Filter the records below for the word "equation". Keep each line that has it.

Rendered images with source text:

==========

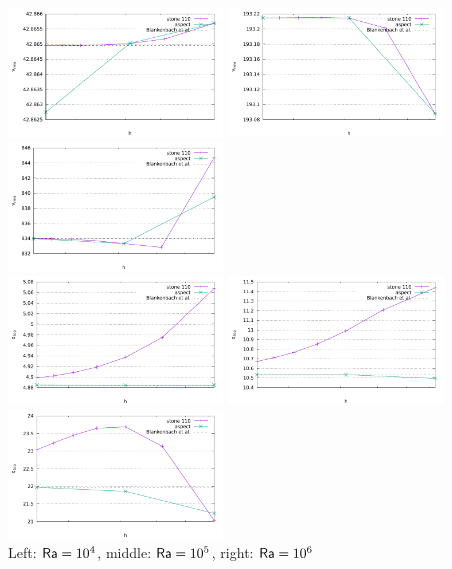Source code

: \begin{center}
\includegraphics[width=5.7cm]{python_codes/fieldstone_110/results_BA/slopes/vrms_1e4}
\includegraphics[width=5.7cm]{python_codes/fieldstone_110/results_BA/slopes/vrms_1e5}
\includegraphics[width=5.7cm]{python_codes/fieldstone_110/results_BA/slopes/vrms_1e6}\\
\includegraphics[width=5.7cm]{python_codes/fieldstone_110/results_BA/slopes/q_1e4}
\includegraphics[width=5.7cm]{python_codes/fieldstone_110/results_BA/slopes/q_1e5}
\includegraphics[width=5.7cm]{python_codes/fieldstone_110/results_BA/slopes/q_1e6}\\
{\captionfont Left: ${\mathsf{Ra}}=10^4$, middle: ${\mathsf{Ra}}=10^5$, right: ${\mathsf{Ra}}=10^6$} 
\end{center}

==========

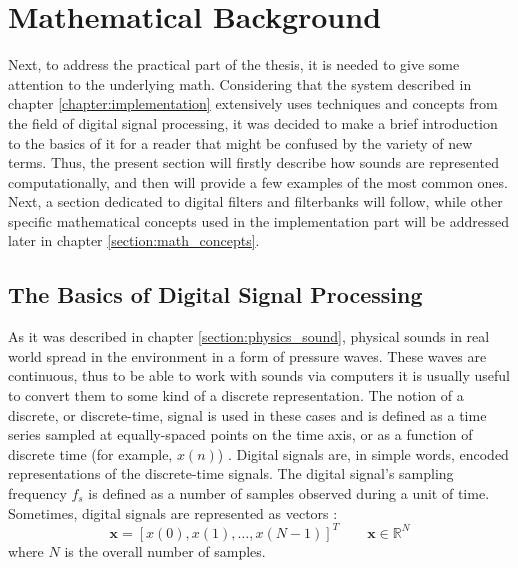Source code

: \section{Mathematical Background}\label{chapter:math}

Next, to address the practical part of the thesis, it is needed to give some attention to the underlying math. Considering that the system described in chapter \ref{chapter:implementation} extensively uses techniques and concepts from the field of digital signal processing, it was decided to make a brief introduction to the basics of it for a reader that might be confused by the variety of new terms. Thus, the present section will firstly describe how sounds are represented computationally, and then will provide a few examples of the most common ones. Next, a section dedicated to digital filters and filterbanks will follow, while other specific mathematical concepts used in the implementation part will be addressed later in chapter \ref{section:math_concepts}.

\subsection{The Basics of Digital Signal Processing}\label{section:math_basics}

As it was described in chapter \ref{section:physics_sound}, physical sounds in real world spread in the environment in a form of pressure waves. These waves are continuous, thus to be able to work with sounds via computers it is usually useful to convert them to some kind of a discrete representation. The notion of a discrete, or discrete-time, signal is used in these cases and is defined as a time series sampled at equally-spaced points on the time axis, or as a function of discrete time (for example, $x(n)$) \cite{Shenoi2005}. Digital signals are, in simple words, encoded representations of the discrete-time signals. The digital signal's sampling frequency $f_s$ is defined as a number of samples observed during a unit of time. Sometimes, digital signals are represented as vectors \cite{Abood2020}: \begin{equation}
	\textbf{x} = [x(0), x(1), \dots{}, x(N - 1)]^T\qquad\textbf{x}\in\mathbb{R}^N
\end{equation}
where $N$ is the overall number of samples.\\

==========

EXPECTED OUTPUT:
As it was described in chapter \ref{section:physics_sound}, physical sounds in real world spread in the environment in a form of pressure waves. These waves are continuous, thus to be able to work with sounds via computers it is usually useful to convert them to some kind of a discrete representation. The notion of a discrete, or discrete-time, signal is used in these cases and is defined as a time series sampled at equally-spaced points on the time axis, or as a function of discrete time (for example, $x(n)$) \cite{Shenoi2005}. Digital signals are, in simple words, encoded representations of the discrete-time signals. The digital signal's sampling frequency $f_s$ is defined as a number of samples observed during a unit of time. Sometimes, digital signals are represented as vectors \cite{Abood2020}: \begin{equation}
\end{equation}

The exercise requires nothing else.